Il Viminale accende i riflettori sul caso Bologna: il 47% dei reati è compiuto da stranieri, la città è divisa tra allarme e risposte attese
Il ministero dell’Interno ha acceso un riflettore sul caso Bologna dove il problema sicurezza è ormai al centro del dibattito pubblico e istituzionale, spinto da numeri che parlano chiaro con i dati diffusi dal Viminale – secondo i quali – nel corso del 2024 nell’area metropolitana sono state arrestate o denunciate 19.036 persone, tra cui 8.911 stranieri – una percentuale che sfiora il 47%, in crescita rispetto al 2023.
Ma a preoccupare maggiormente è la composizione di questi reati tra i denunciati per violenza sessuale, gli stranieri sono il 59,5%, nel caso delle rapine salgono al 63%, per i reati legati alla droga raggiungono il 69,5% e per i furti il 60%: numeri che fanno rumore e che generano una discussione accesa su come garantire sicurezza in una città che si sente sempre più vulnerabile, in particolare nei quartieri popolari
Gli ultimi episodi di cronaca – dall’aggressione con le forbici in piazza dell’Unità all’accoltellamento avvenuto al parco della Montagnola – hanno scaturito un confronto che sembra non trovare tregua: da una parte, le opposizioni che accusano l’amministrazione comunale di aver perso il controllo e di sottovalutare la portata del problema, dall’altra, il sindaco Matteo Lepore che richiama alle responsabilità dello Stato e lamenta la scarsità di personale, segnalando che mancherebbero oltre cento agenti di polizia e almeno venti vigili del fuoco per coprire i bisogni reali del territorio.

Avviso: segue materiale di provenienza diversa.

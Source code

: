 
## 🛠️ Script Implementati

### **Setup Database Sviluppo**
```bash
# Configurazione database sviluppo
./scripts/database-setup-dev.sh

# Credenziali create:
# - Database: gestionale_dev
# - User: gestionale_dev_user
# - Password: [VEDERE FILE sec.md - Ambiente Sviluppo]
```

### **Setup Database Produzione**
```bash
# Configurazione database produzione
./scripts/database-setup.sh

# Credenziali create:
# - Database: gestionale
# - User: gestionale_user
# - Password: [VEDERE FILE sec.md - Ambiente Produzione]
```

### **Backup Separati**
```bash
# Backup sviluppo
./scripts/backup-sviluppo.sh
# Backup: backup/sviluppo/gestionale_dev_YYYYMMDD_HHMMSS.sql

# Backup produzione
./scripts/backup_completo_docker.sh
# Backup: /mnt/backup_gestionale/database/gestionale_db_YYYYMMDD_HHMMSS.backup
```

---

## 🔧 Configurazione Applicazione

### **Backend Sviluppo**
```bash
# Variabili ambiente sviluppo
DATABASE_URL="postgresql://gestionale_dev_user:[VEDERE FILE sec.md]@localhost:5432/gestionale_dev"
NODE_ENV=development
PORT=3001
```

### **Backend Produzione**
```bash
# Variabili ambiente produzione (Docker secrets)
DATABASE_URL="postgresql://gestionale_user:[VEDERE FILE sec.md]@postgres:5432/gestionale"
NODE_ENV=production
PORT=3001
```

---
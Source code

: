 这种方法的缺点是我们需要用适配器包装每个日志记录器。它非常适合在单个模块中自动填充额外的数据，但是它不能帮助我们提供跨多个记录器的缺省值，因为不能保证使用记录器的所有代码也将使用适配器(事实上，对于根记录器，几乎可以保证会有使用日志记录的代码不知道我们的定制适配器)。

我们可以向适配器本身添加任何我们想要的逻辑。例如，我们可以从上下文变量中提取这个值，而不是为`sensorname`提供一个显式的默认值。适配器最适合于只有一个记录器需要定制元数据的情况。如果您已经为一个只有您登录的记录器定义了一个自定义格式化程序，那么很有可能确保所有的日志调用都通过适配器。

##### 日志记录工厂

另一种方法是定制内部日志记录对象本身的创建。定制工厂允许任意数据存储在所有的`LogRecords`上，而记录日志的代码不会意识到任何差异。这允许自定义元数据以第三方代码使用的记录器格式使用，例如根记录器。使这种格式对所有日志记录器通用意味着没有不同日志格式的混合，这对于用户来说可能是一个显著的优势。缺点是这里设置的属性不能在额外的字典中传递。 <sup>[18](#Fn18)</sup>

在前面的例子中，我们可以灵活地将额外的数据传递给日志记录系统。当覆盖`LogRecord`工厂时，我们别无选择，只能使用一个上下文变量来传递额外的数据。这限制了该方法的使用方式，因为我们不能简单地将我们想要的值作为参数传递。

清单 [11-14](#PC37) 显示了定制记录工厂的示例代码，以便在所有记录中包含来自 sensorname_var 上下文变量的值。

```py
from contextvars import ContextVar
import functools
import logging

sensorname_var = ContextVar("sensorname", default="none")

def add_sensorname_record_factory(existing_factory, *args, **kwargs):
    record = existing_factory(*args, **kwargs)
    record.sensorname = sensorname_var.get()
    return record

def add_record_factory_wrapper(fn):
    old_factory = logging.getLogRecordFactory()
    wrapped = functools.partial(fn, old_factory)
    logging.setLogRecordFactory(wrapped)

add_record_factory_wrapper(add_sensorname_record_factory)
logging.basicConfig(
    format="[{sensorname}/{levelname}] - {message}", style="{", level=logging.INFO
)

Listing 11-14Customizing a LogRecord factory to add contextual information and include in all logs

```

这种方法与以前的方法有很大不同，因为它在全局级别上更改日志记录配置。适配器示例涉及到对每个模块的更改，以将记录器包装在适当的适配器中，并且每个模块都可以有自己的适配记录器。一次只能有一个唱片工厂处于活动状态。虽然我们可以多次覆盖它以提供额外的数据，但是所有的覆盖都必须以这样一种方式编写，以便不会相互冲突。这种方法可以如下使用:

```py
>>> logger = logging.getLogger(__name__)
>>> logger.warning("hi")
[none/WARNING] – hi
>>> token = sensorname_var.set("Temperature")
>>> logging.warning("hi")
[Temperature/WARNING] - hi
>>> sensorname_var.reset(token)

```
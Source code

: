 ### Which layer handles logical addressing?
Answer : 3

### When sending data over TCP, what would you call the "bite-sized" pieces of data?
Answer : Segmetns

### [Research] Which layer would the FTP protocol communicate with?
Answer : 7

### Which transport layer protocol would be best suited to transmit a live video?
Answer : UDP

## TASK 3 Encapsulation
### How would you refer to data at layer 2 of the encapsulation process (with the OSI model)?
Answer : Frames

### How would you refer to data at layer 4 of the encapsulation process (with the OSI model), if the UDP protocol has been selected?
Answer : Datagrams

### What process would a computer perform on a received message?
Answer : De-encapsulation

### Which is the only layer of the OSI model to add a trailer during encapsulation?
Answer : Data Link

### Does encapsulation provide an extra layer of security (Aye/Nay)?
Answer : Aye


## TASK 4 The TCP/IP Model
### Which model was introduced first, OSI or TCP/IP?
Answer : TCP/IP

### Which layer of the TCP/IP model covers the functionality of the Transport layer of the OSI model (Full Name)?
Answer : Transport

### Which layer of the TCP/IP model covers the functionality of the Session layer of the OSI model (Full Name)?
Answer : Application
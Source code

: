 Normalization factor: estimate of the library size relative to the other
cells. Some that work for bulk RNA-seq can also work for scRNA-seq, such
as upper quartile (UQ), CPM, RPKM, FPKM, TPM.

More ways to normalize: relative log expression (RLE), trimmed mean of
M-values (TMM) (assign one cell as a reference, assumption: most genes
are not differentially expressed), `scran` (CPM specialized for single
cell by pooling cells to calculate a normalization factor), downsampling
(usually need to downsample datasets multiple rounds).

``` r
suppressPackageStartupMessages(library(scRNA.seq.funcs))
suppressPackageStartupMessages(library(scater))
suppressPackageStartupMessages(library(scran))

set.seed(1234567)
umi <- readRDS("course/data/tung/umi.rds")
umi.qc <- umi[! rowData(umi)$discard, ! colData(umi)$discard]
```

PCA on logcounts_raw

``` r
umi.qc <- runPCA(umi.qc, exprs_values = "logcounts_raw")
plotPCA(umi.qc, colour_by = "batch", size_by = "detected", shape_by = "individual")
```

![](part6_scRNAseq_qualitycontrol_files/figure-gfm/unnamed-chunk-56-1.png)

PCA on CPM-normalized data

Per il primo cittadino, il vero tema è di natura strutturale e riguarda sia la capacità del Governo di eseguire le espulsioni (spesso bloccate da ostacoli burocratici o giuridici) sia la necessità di investire più risorse nei territori, rafforzando la presenza delle forze dell’ordine e aggiornando i protocolli di sicurezza, oggi non più adeguati a rispondere a una criminalità sempre più frammentata e imprevedibile.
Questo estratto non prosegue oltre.